Debate on database in a container versus database service
Containers have been widely accepted as the new paradigm for software services and Platform as a service. To quote some trends from Datadog HQ:
- Real Docker adoption is up 30% in one year
- Docker now runs on 10% of the hosts we monitor
- Larger companies are leading adoption
- 2/3 of the companies that try Docker adopt it
- Adopters 5x their container count within 9 months
- The most widely used images are still registry, NGINX and Redis. MySQL moved up from its position at #9. Postgre is the second most widely used open source database became the new #9. Running databases in containers is therefore popular.
- Docker hosts often run five containers at a time.
- VMs live 6x longer than Containers
Container use for a database is suggested only along the following lines:
- use of volume API for the persisted storage layer. The reason volumes are efficient is that they bypass the otherwise layered architecture that stack up to form the unified view of the image.
- use of a specified directory on the host mounted into a specified location into the container.
- use of a shared data volume container dedicated to a database
As we can see from this methodology, this is rather limited in scope, size and scale of growth for a database and particularly for any production readiness or availability. The data storage/access is independent of whether the Mysql software runs in a Docker container competing with other applications or not. Moreover the data should not be made local to the container file-system versus a volume because it will add overhead. In the end, compute and storage requirements are different for applications and database.
On the other hand, the same automation of failover, cluster based replication and availability can be achieved with database cluster, replica set, multi-DC failover, connection pooling etc. which comes with the topology for deployment of a database server.
If it makes no difference to data access, then the database server can be moved to its own container with availability during container restarts.
MySQL did a performance study on the container with regard to the above-mentioned three usages. They measured I/O and network overhead and compared the results to a stock instance of MySQL. Heavy I/O bound load gave rather even results There is neither I/O nor network overhead in this case. Then the buffer pool size was scaled up and there was significant overhead from container usage as compared to the stock instance.

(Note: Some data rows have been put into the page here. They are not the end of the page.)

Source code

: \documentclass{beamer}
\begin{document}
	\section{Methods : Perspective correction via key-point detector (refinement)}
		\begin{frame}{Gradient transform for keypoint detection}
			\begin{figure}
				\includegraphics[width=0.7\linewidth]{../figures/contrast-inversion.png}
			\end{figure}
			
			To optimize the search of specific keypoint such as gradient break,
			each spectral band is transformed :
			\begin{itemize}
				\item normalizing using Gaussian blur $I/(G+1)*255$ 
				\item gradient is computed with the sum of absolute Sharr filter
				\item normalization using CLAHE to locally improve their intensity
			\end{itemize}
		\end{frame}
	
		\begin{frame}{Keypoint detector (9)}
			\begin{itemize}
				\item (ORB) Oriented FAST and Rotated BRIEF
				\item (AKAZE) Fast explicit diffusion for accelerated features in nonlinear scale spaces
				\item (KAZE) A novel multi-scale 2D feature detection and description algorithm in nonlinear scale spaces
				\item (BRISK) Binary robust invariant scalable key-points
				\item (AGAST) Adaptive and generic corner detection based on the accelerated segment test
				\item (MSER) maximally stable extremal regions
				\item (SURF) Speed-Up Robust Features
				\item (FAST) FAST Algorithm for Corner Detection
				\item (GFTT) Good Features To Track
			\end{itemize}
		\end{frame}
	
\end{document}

There is a lot of inefficiency introduced with the container networking when the data does not reside local to the host, which is usually the case when the data grows larger than most storage on host virtual machines. First there is the overhead from the bridged network. Second there is the overhead for access of a remote volume over a mount point via the distributed file system. Compare this to the direct access of a database via a gateway-routed connection. Sure if the user can tolerate a minute of delay from service or container restarts and the usages are sporadic or shallow, then these don’t matter. For more involved access to a database, where the query execution in the order of milliseconds, matter disk access latencies are nothing in comparison to the monstrous network delay we introduce for relays of the data over the network. Why then should we not push the database server closer to the data?